One of the things that I think would be interesting to experiment with, would
be a haptic response. When the unicorn would vomit, you could send a vibrate
command to the phone. It would start when on tap the vomit starts and stop when
the unicorn reverts back to its idling state.
Mechanics:

There are a lot of repeat systems in the game. All the buttons use the same
grow-shrink mouse over-mouse off scripts. All of the labels use the same global GUI
skin and follow object scripts. The camera movement script is a simple iTween
action that eases both translate and focus/point-at motions. Both the points that
the camera translates between and focuses on are invisible objects.
There are 3 screens to the main instance of the game. The first screen is
where the actual game play takes place. You have the unicorn and the clickable
unicorn face. This is where the points are generated. The cheek is handled by two
lerp functions. One that grows as an int is added over time and one that shrinks as
it expels the int into your currency.
This is handled by converting the ints into float values, running the float
values through the lerp functions, and then using the resulting float values for
object scale. From there, the currency amount is ran through a function that
interpolates integer values. The resulting currency display is a rolling value.
Between the growth and shrinking of the unicorns cheeks and the rolling values of
the score/currency, the game is strangely satisfying.

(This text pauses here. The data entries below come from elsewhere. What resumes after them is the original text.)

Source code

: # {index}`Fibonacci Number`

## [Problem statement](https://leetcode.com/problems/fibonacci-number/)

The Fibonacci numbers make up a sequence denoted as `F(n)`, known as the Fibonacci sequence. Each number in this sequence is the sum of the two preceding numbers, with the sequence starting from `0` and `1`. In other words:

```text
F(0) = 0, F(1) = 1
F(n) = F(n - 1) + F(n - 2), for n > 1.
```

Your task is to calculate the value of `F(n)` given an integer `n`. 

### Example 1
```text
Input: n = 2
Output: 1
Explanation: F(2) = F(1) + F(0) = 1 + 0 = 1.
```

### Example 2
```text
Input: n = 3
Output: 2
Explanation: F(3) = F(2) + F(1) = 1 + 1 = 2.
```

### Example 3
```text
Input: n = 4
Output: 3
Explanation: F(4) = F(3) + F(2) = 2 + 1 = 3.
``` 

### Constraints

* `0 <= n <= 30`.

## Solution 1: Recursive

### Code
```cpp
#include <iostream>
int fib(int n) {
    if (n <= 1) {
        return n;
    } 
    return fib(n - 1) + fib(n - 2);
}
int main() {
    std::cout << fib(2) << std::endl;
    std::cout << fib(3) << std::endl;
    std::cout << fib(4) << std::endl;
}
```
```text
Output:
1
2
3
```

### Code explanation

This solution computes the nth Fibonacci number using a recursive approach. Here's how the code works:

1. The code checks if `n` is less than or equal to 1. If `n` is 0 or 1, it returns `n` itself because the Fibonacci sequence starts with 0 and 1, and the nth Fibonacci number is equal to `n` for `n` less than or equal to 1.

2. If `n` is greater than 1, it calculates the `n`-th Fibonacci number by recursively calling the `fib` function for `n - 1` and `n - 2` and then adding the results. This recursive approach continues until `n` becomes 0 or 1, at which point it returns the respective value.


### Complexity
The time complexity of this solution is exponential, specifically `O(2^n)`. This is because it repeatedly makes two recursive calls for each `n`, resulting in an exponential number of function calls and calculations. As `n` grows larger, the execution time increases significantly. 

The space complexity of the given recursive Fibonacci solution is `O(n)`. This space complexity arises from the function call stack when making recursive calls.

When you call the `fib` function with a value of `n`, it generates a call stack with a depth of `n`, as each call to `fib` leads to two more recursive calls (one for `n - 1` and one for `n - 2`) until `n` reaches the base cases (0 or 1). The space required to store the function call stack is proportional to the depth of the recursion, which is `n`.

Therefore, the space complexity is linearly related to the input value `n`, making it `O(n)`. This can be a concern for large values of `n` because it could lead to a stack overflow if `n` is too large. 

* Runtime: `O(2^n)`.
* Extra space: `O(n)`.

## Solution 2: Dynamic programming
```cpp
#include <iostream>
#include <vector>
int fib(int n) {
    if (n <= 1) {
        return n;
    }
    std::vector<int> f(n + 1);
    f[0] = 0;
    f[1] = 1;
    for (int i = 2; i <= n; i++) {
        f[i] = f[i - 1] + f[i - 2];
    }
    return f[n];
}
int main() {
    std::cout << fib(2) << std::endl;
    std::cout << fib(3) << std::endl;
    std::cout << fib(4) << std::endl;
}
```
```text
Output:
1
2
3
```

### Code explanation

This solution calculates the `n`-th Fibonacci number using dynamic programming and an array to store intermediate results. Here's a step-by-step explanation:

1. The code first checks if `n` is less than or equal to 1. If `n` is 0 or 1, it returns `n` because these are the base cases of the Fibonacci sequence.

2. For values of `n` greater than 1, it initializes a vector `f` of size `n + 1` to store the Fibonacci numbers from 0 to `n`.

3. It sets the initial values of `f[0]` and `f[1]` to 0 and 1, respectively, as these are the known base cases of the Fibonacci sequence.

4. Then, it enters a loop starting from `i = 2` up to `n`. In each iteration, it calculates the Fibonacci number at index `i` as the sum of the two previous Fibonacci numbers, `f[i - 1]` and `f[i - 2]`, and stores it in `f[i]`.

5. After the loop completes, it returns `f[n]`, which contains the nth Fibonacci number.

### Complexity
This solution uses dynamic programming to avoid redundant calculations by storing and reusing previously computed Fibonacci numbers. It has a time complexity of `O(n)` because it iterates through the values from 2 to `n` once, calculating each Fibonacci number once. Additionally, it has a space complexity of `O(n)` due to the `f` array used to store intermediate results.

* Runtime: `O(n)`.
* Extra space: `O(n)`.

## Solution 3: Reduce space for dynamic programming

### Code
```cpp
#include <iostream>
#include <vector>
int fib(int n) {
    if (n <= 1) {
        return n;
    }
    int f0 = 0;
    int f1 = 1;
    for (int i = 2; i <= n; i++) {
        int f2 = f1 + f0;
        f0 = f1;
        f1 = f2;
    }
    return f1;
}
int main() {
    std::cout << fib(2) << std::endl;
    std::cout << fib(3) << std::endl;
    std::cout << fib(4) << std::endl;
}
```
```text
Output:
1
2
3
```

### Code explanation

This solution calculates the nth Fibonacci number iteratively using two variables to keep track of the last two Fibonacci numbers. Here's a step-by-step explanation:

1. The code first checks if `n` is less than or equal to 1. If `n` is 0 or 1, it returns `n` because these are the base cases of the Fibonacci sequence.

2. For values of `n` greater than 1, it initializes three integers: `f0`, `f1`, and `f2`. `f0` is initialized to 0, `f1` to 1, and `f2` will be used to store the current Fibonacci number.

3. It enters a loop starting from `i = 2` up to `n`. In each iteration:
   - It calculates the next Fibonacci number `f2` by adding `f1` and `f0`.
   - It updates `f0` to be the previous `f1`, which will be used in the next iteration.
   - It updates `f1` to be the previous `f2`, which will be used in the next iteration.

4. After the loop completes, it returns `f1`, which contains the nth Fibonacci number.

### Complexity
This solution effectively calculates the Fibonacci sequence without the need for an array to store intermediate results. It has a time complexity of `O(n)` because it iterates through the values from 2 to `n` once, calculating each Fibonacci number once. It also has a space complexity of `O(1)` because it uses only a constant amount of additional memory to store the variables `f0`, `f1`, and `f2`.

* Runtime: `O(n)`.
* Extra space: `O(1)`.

Also satisfying is watching the particle stream. They go EVERYWHERE. The
ground becomes a flood of particles moving every which way. It becomes almost
Zen like, in a way, as they all try to find their place in life.
The animation of the horse is actually two sprites that the game plays
between depending on what state the horse is in, idle or vomit. Due to time, the
brief motion of the head was the only thing I really had time to animate. Given
further development, the whole body could have different motions depending on
what the horse is doing.
The second screen is the store. You buy things and move between the other
two screens. The third screen is the game exit. Upon exiting the game, you are
taken to the credits.
The store:
The values are pretty straight forward. The cheeks get larger in increments
of 5 and the speed at which they fill count down from half a second. Growth is
capped at 500 and speed is capped at .001 of a second. Price increases at a rate of
10-20%. The idea is to make the player grind out values, but still not feel entirely
pointless. In all, the game has over 100 steps required to complete the store. In
future development, achievements and gui toasts could add a wealth of depth to
the game.
Below is a spreadsheet displaying the incremental steps and prices:
Note: Although the spreadsheet shows decimal values, in game, everything but the
fill speed is rounded into a flat int value.

Credits:
Although it is the same prefab of the credits seen in the previous game, several
improvements have been made in this model. For one, explosions now spawn on
the bullets instead of on the blocks they hit. This way, the explosion object is
centered on the point of impact, regardless of how big a target is hit.
A second explosion has been attached as well and the credits now randomly choose
between the two. Both explosions are from Unity 3ds 2D tutorial assets. A basic
GUI has been added as well as buttons to return to the game or exit the stand alone
application entirely.
I chose for the game to not save progress. With the simplified input and controls it
is not really critical for progress to be lost or saved.